Navidad

Cristina Pérez Diego

Los restos de la nochebuena viajan por la terraza, donde la abuela sacudió el mantel con la esperanza de que los pájaros de invierno, se dieran también un festín de navidad. Pero a la abuela se le olvidó entrar el mantel, asi que el viento de la noche lo ha trasladado a otra terraza, otra casa. Justo dos bloques más allá, la abuela está viendo hoy por la mañana, el mantel rojo de lacitos, el que su hija saca exclusivamente para estos días. "No pasa nada- le dice su hija-sacamos el de diario y ya está mamá".

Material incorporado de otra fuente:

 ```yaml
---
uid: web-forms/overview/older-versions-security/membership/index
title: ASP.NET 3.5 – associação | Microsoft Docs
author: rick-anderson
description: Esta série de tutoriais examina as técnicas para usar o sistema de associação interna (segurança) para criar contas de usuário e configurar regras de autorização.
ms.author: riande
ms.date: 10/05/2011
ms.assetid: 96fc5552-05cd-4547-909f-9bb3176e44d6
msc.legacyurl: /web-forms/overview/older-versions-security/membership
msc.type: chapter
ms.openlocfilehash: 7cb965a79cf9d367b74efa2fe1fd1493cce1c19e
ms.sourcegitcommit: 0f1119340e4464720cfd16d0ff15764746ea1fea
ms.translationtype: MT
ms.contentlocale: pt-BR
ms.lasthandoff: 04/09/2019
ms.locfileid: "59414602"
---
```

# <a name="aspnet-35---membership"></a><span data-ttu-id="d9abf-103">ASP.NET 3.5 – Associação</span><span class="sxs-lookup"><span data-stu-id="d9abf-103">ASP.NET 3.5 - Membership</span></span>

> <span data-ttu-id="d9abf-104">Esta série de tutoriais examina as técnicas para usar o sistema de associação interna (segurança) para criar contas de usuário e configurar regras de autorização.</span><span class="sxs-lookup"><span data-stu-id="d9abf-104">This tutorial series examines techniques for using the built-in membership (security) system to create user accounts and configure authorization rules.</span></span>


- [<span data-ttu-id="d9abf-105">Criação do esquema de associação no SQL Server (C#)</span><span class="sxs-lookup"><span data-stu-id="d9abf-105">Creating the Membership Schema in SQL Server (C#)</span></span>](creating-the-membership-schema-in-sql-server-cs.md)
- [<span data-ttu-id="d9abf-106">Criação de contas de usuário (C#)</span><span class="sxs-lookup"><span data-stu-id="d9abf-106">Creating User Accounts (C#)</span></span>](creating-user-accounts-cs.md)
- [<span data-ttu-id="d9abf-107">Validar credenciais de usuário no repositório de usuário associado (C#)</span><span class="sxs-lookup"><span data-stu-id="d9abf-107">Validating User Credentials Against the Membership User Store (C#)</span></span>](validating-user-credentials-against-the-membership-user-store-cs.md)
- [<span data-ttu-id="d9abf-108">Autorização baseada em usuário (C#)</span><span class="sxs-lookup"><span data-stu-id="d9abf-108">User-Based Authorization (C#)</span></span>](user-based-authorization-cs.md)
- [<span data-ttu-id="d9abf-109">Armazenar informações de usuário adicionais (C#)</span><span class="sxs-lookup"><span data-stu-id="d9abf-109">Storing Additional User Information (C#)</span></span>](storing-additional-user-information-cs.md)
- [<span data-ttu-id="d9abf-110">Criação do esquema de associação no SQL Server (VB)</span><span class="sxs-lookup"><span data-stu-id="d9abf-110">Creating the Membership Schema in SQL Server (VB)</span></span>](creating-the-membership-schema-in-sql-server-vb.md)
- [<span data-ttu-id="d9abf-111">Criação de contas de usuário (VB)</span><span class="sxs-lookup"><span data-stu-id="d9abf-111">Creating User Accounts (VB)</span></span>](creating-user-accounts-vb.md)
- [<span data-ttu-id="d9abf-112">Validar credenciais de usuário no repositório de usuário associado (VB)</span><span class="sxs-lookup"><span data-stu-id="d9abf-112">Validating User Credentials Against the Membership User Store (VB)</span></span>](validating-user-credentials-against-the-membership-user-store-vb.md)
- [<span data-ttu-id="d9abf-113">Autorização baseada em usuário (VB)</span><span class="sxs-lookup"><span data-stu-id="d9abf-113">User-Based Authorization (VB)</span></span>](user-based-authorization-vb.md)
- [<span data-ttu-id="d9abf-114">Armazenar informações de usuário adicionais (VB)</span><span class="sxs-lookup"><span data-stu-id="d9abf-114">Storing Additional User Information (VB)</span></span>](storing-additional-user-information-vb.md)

Pero la abuela, que es mucha abuela, ya se ha plantado en la calle y se dirige al portal donde ondea el mantel…no sabe cómo pero, al final, vuelve con el trozo de tela más ventilado que nunca y con la sonrisa de que, a pesar de la edad, todavía tiene recursos para enfrentarse a las pequeñas cosas de ésta vida.

Este gesto ya le ha servido para reforzar su autoestima en lo que queda de navidad. Tanto que, a estas horas, ya le ha dado tiempo a poner el mantel, la mesa, colocar las sillas y hasta repartir las flores de pascua por los sitios más estratégicos de la casa. Además, hoy, hoy vendrán todos a comer. Hasta el hijo pequeño, el que siempre va por libre y nunca nadie sabe dónde para. Hoy si, hoy vendrá él y le llenará la cara de besos con los mimos parecidos a los que le daba de pequeños cuando se metía en la cama de sus padres porque la casa, aquella casa…era tan fría.

La abuela, a la hora de comer ,hará un repaso por las caras de su familia y recordará las palabras de su marido cuando le decía al oído, orgulloso, en día como hoy “mira bien Maria, toda esta familia la hemos hecho nosotros…”, siempre era en navidad cuando al abuelo se le llenaba el corazón de orgullo. Ahora no está y la abuela, por eso, no para con el trajín…para no pensar mucho en su ausencia.

Es navidad, asi que toca un poquito de nostalgia, otro de melancolía , porque la alegria la ponen los nietos y si hace faltac hispa para eso está el cava. Mientras ajusta el mantel, la abuela sigue pensando que, después de comer ,volverá a ventilar los restos en el balcón…esta vez no lo dejará escapar porque, ni en navidad, conviene tentar a la suerte dos veces seguidas. A su edad conviene que los cuentos tengan un final feliz.